GIVEN RECORDS Start Marker

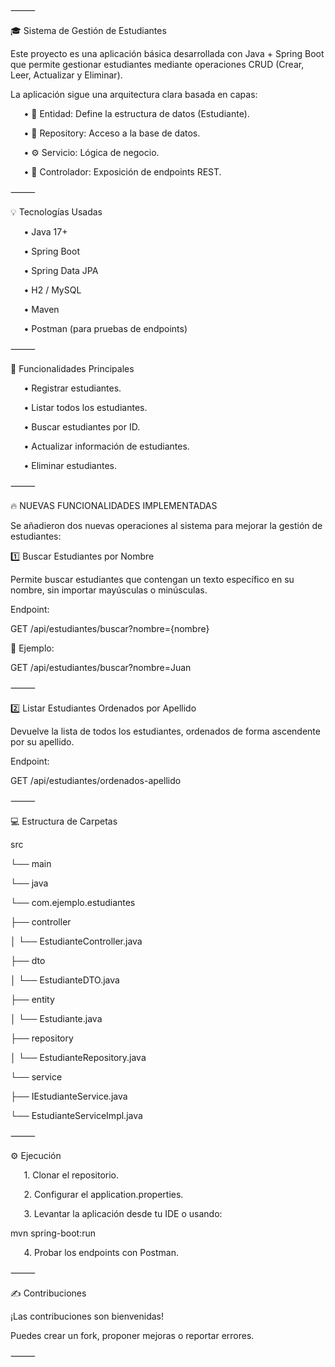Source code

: 
⸻

🎓 Sistema de Gestión de Estudiantes

Este proyecto es una aplicación básica desarrollada con Java + Spring Boot que permite gestionar estudiantes mediante operaciones CRUD (Crear, Leer, Actualizar y Eliminar).

La aplicación sigue una arquitectura clara basada en capas:

`	`•	📁 Entidad: Define la estructura de datos (Estudiante).

`	`•	💾 Repository: Acceso a la base de datos.

`	`•	⚙️ Servicio: Lógica de negocio.

`	`•	🎯 Controlador: Exposición de endpoints REST.

⸻

💡 Tecnologías Usadas

`	`•	Java 17+

`	`•	Spring Boot

`	`•	Spring Data JPA

`	`•	H2 / MySQL

`	`•	Maven

`	`•	Postman (para pruebas de endpoints)

⸻

🚀 Funcionalidades Principales

`	`•	Registrar estudiantes.

`	`•	Listar todos los estudiantes.

`	`•	Buscar estudiantes por ID.

`	`•	Actualizar información de estudiantes.

`	`•	Eliminar estudiantes.

⸻

🔥 NUEVAS FUNCIONALIDADES IMPLEMENTADAS

Se añadieron dos nuevas operaciones al sistema para mejorar la gestión de estudiantes:

1️⃣ Buscar Estudiantes por Nombre

Permite buscar estudiantes que contengan un texto específico en su nombre, sin importar mayúsculas o minúsculas.

Endpoint:

GET /api/estudiantes/buscar?nombre={nombre}

📌 Ejemplo:

GET /api/estudiantes/buscar?nombre=Juan



⸻

2️⃣ Listar Estudiantes Ordenados por Apellido

Devuelve la lista de todos los estudiantes, ordenados de forma ascendente por su apellido.

Endpoint:

GET /api/estudiantes/ordenados-apellido



⸻

💻 Estructura de Carpetas

src

└── main

└── java

└── com.ejemplo.estudiantes

├── controller

│    └── EstudianteController.java

├── dto

│    └── EstudianteDTO.java

├── entity

│    └── Estudiante.java

├── repository

│    └── EstudianteRepository.java

└── service

├── IEstudianteService.java

└── EstudianteServiceImpl.java



⸻

⚙️ Ejecución

`	`1.	Clonar el repositorio.

`	`2.	Configurar el application.properties.

`	`3.	Levantar la aplicación desde tu IDE o usando:

mvn spring-boot:run

`	`4.	Probar los endpoints con Postman.

⸻

✍️ Contribuciones

¡Las contribuciones son bienvenidas!

Puedes crear un fork, proponer mejoras o reportar errores.

⸻

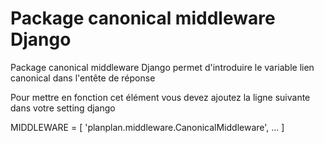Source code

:<h1>Package canonical middleware Django</h1>

<p>Package canonical middleware Django permet d'introduire le variable lien canonical dans l'entête de réponse<p>
  
<p>Pour mettre en fonction cet élément vous devez ajoutez la ligne suivante dans votre setting django</p>

MIDDLEWARE = [
    'planplan.middleware.CanonicalMiddleware',
    ...
    ]
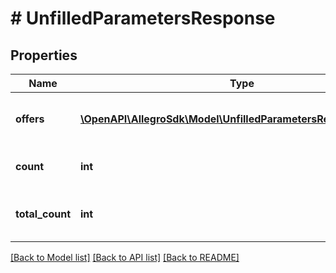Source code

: # # UnfilledParametersResponse

## Properties

Name | Type | Description | Notes
------------ | ------------- | ------------- | -------------
**offers** | [**\OpenAPI\AllegroSdk\Model\UnfilledParametersResponseOffers[]**](UnfilledParametersResponseOffers.md) | List of offers unfilled parameters. | [optional]
**count** | **int** | Number of returned elements. | [optional]
**total_count** | **int** | Total number of available elements. | [optional]

[[Back to Model list]](../../README.md#models) [[Back to API list]](../../README.md#endpoints) [[Back to README]](../../README.md)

GIVEN RECORDS End Marker

# [WHAT YOU SHOULD DO]
Write out the full listing verbatim, excluding its pictures.

# [PROBLEM SOLUTION]
Source code

: 
⸻

🎓 Sistema de Gestión de Estudiantes

Este proyecto es una aplicación básica desarrollada con Java + Spring Boot que permite gestionar estudiantes mediante operaciones CRUD (Crear, Leer, Actualizar y Eliminar).

La aplicación sigue una arquitectura clara basada en capas:

`	`•	📁 Entidad: Define la estructura de datos (Estudiante).

`	`•	💾 Repository: Acceso a la base de datos.

`	`•	⚙️ Servicio: Lógica de negocio.

`	`•	🎯 Controlador: Exposición de endpoints REST.

⸻

💡 Tecnologías Usadas

`	`•	Java 17+

`	`•	Spring Boot

`	`•	Spring Data JPA

`	`•	H2 / MySQL

`	`•	Maven

`	`•	Postman (para pruebas de endpoints)

⸻

🚀 Funcionalidades Principales

`	`•	Registrar estudiantes.

`	`•	Listar todos los estudiantes.

`	`•	Buscar estudiantes por ID.

`	`•	Actualizar información de estudiantes.

`	`•	Eliminar estudiantes.

⸻

🔥 NUEVAS FUNCIONALIDADES IMPLEMENTADAS

Se añadieron dos nuevas operaciones al sistema para mejorar la gestión de estudiantes:

1️⃣ Buscar Estudiantes por Nombre

Permite buscar estudiantes que contengan un texto específico en su nombre, sin importar mayúsculas o minúsculas.

Endpoint:

GET /api/estudiantes/buscar?nombre={nombre}

📌 Ejemplo:

GET /api/estudiantes/buscar?nombre=Juan



⸻

2️⃣ Listar Estudiantes Ordenados por Apellido

Devuelve la lista de todos los estudiantes, ordenados de forma ascendente por su apellido.

Endpoint:

GET /api/estudiantes/ordenados-apellido



⸻

💻 Estructura de Carpetas

src

└── main

└── java

└── com.ejemplo.estudiantes

├── controller

│    └── EstudianteController.java

├── dto

│    └── EstudianteDTO.java

├── entity

│    └── Estudiante.java

├── repository

│    └── EstudianteRepository.java

└── service

├── IEstudianteService.java

└── EstudianteServiceImpl.java



⸻

⚙️ Ejecución

`	`1.	Clonar el repositorio.

`	`2.	Configurar el application.properties.

`	`3.	Levantar la aplicación desde tu IDE o usando:

mvn spring-boot:run

`	`4.	Probar los endpoints con Postman.

⸻

✍️ Contribuciones

¡Las contribuciones son bienvenidas!

Puedes crear un fork, proponer mejoras o reportar errores.

⸻

Source code

:<h1>Package canonical middleware Django</h1>

<p>Package canonical middleware Django permet d'introduire le variable lien canonical dans l'entête de réponse<p>
  
<p>Pour mettre en fonction cet élément vous devez ajoutez la ligne suivante dans votre setting django</p>

MIDDLEWARE = [
    'planplan.middleware.CanonicalMiddleware',
    ...
    ]
Source code

: # # UnfilledParametersResponse

## Properties

Name | Type | Description | Notes
------------ | ------------- | ------------- | -------------
**offers** | [**\OpenAPI\AllegroSdk\Model\UnfilledParametersResponseOffers[]**](UnfilledParametersResponseOffers.md) | List of offers unfilled parameters. | [optional]
**count** | **int** | Number of returned elements. | [optional]
**total_count** | **int** | Total number of available elements. | [optional]

[[Back to Model list]](../../README.md#models) [[Back to API list]](../../README.md#endpoints) [[Back to README]](../../README.md)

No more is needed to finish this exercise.